To date, this is the first physiological study in an ICU population that evaluates the differences in MP, dissipated energy, and detailed ventilation distribution between FCV and PCV with the use of intratracheal pressure and flow sensors and EIT. This overcomes methodological limitations of previous work and creates new evidence for FCV as a novel ventilation mode. However, our study does have some limitations that should be mentioned. First, upon reviewing preliminary data during the study, we changed our primary endpoint from the difference in end-expiratory lung impedance (EELI) to a more robust measure of the MP as derived from PV loops. Of note, the changes in EELI that were likely the result of fluid management in our specific population did not affect the computation of other EIT parameters. Second, we did not randomize between a ventilation sequence, which could have resulted in order effects and the influence of slow recruitment of partly collapsed lungs postoperatively; this may affect results in favor of FCV (more efficient gas exchange). However, by performing a decremental PEEP trial before the start of the study we expect that fast recruitment took place before measurements started. We explored the significance of this potential order effect by analyzing the minute volume and EtCO2 of the 5 patients that were additionally enrolled for undergoing EIT measurements during PCV only, and found that minute volume decreased by only 7% in those patients after 90 min of PCV (from 7.7 to 7.2 L/min), with stable ETCO2 values. This is in large contrast with the 40% reduction in minute volume that we found with optimized FCV. Third, by increasing tidal volumes during FCV optimization the ventilatory efficiency increased (i.e., the ratio of ventilatory dead space to tidal volume decreased); this could partly explain the decrease in MP in our study. Indeed, Haudebourg et al. [23] found a reduction in MP of 7% when ventilating patients with 7.7 mL/kg IBW (using a low driving pressure strategy that required an increase in tidal volume), as compared to using low tidal volume ventilation (6.1 mL/kg IBW), both in PCV mode. In contrast, the MP decreased with 30% during optimized FCV in our study. Although our tidal volumes during optimized FCV were slightly higher (8.4 mL/kg IBW), there is likely an additional mechanistic effect of the FCV mode on decreasing the MP (i.e., not explained by the increase in tidal volume alone).

Clinical implications

Our study was performed in postoperative ICU patients with relatively healthy lungs, with degrees of atelectasis primarily influenced by the surgical procedure and cardiopulmonary bypass time instead of lung disease. We choose this population as we first wanted to systematically evaluate the concept and physiological consequences of the FCV mode prior to moving toward ICU patients with hyperinflammatory and heterogeneous lungs. The role of FCV in such population and within a lung-protective ventilation strategy in ARDS is yet unknown and of further ongoing study (see Clinicaltrials.gov: NCT06051188). A point of debate is the acceptation of higher tidal volumes (and driving pressures) in an ARDS population, considering the current guidelines with tidal volumes limited to 4–8 mL/kg IBW [24]. However, ARDS guidelines are based upon research in an era where FCV was not clinically available. With our work we would rather stimulate discussion and potentially a mindset change to the general approach to mechanical ventilation: not primarily focusing on tidal volumes and driving pressures, but increasingly considering viscoelastic properties of the lung tissue, the time it takes to achieve a certain tidal volume, and the potential benefit of additionally controlling the expiratory phase.

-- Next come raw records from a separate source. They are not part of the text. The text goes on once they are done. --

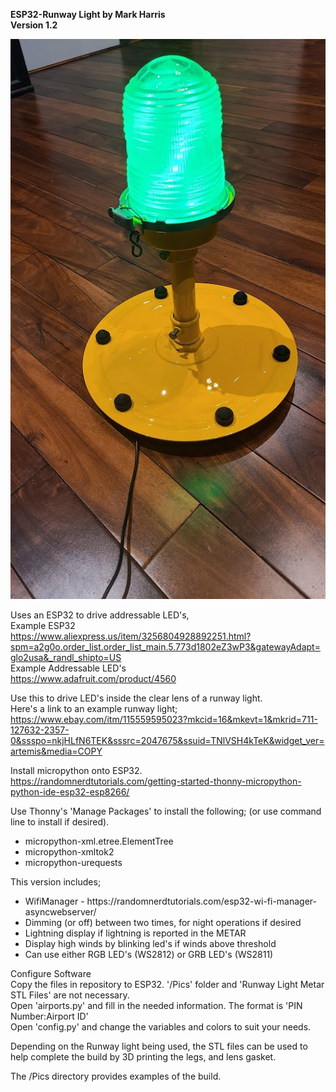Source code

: <b>ESP32-Runway Light by Mark Harris<br>
Version 1.2 </b><p>

![alt text](https://github.com/markyharris/MicroPython-Projects/blob/main/ESP32%20Runway%20Light/Pics/Runway%20Light%206.jpg?raw=true)
        
Uses an ESP32 to drive addressable LED's,<br>
 Example ESP32<br>
   https://www.aliexpress.us/item/3256804928892251.html?spm=a2g0o.order_list.order_list_main.5.773d1802eZ3wP3&gatewayAdapt=glo2usa&_randl_shipto=US<br>
 Example Addressable LED's<br>
   https://www.adafruit.com/product/4560<p>

Use this to drive LED's inside the clear lens of a runway light.<br>
Here's a link to an example runway light;<br>
   https://www.ebay.com/itm/115559595023?mkcid=16&mkevt=1&mkrid=711-127632-2357-0&ssspo=nkjHLfN6TEK&sssrc=2047675&ssuid=TNlVSH4kTeK&widget_ver=artemis&media=COPY<p>

Install micropython onto ESP32.<br>
   https://randomnerdtutorials.com/getting-started-thonny-micropython-python-ide-esp32-esp8266/<p>

Use Thonny's 'Manage Packages' to install the following; (or use command line to install if desired).<br>
   <ul><li>micropython-xml.etree.ElementTree<br>
   <li>micropython-xmltok2<br>
   <li>micropython-urequests
</ul><p>

This version includes;<br>
   <ul><li>WifiManager - https://randomnerdtutorials.com/esp32-wi-fi-manager-asyncwebserver/<br>
   <li>Dimming (or off) between two times, for night operations if desired<br>
   <li>Lightning display if lightning is reported in the METAR<br>
   <li>Display high winds by blinking led's if winds above threshold<br>
   <li>Can use either RGB LED's (WS2812) or GRB LED's (WS2811)
</ul><p>

Configure Software<br>
Copy the files in repository to ESP32. '/Pics' folder and 'Runway Light Metar STL Files' are not necessary.<br>
Open 'airports.py' and fill in the needed information. The format is 'PIN Number:Airport ID'<br>
Open 'config.py' and change the variables and colors to suit your needs.<p>

Depending on the Runway light being used, the STL files can be used to help complete the build by 3D printing the legs, and lens gasket.<p>
    
The /Pics directory provides examples of the build.<p>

In conclusion, optimized FCV as compared to PCV in postoperative cardiothoracic surgery ICU patients resulted in a significantly lower MP and dissipated energy, as well as in a more homogeneous spatial ventilation distribution with increased participation of the dorsal lung regions. The current study provides a good rationale for assessing the role of FCV in ARDS patients where high MP and alveolar heterogeneity resulting in VILI are still major contributors to ICU morbidity and mortality.